ACTIVITY ▸
Below is a listing; restate from it, character for character, the lines beginning at the line holding "Month Year. URL" and ending at the line holding "Age* (24 January", both included.

RECORDS FOR PROCESSING ▸
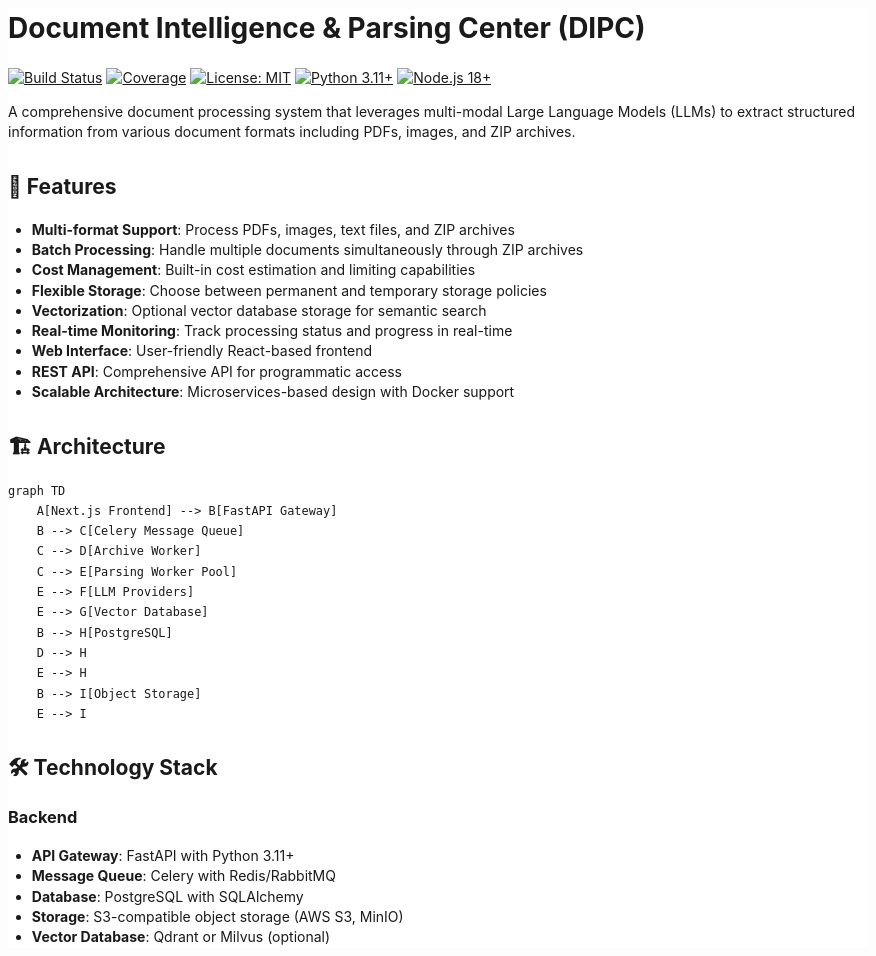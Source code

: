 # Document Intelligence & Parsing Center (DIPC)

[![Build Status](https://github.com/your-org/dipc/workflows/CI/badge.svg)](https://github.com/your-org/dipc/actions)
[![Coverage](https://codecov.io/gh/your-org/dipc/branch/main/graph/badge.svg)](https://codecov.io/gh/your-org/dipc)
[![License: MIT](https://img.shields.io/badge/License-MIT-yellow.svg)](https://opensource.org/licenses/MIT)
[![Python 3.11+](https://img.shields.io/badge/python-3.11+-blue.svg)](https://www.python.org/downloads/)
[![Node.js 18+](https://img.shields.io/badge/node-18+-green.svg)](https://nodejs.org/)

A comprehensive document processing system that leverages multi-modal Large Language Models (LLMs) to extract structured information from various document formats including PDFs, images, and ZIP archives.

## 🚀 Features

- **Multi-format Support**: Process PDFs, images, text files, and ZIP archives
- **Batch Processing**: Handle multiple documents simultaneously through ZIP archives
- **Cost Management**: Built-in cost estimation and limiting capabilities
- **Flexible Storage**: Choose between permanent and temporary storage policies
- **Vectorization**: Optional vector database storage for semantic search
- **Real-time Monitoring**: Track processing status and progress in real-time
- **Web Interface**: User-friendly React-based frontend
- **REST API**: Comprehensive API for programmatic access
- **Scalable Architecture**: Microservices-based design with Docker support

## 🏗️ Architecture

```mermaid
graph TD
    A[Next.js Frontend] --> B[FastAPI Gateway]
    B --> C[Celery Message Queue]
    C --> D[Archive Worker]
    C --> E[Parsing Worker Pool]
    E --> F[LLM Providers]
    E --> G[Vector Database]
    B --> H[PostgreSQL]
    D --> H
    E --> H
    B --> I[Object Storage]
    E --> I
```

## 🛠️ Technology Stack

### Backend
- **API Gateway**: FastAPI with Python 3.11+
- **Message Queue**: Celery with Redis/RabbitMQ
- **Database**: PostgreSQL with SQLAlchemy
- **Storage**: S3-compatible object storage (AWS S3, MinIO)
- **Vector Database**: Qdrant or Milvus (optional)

--

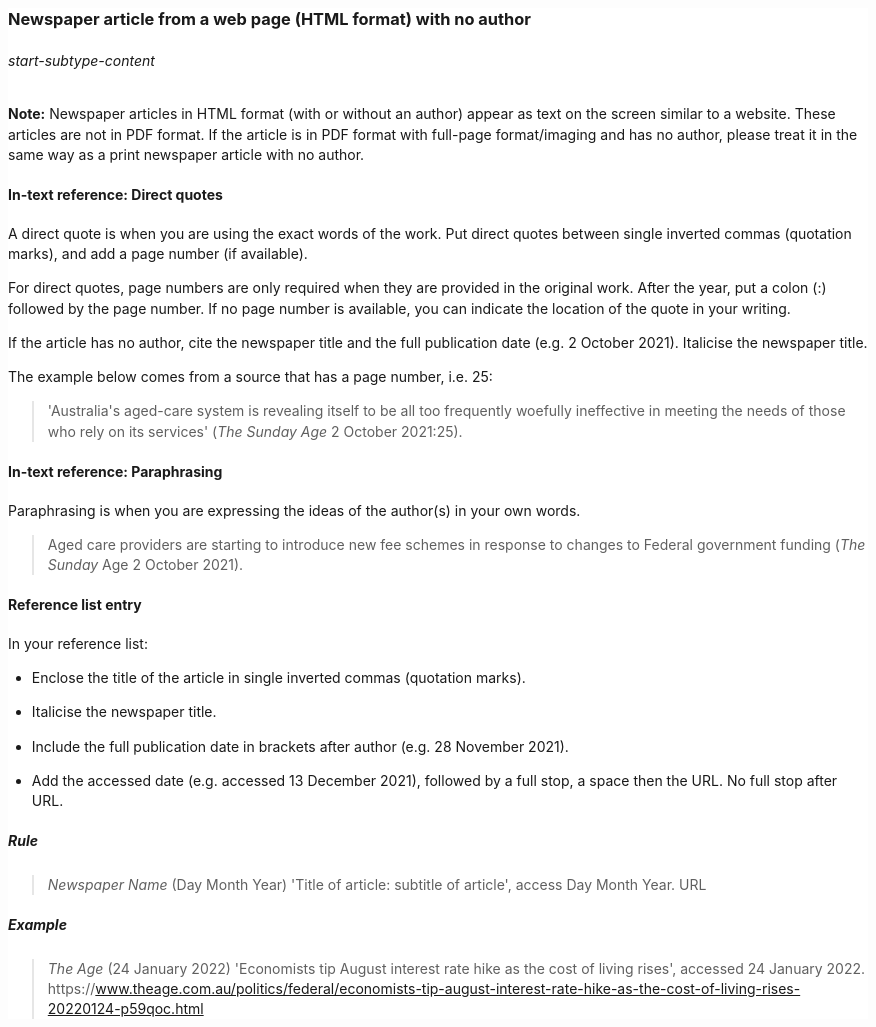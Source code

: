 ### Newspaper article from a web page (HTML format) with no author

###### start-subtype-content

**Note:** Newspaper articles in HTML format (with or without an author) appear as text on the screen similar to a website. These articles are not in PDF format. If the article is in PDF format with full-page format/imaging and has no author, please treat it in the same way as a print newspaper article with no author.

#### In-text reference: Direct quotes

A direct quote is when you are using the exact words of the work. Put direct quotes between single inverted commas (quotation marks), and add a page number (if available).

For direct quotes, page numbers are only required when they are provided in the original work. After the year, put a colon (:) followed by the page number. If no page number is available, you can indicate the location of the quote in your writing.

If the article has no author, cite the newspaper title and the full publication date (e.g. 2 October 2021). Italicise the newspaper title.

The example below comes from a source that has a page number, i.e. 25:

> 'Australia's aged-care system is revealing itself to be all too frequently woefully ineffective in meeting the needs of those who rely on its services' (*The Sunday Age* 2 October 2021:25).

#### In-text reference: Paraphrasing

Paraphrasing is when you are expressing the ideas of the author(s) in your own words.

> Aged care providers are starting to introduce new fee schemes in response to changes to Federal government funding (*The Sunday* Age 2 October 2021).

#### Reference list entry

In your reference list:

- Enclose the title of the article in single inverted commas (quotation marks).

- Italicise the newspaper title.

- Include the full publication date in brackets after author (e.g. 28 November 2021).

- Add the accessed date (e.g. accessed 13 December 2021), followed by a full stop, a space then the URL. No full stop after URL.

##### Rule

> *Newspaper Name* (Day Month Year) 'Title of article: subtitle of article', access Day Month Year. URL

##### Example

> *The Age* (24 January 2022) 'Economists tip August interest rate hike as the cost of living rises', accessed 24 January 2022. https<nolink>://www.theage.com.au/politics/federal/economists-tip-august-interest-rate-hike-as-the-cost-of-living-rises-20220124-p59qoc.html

SOLUTION ▸
> *Newspaper Name* (Day Month Year) 'Title of article: subtitle of article', access Day Month Year. URL

##### Example

> *The Age* (24 January 2022) 'Economists tip August interest rate hike as the cost of living rises', accessed 24 January 2022. https<nolink>://www.theage.com.au/politics/federal/economists-tip-august-interest-rate-hike-as-the-cost-of-living-rises-20220124-p59qoc.html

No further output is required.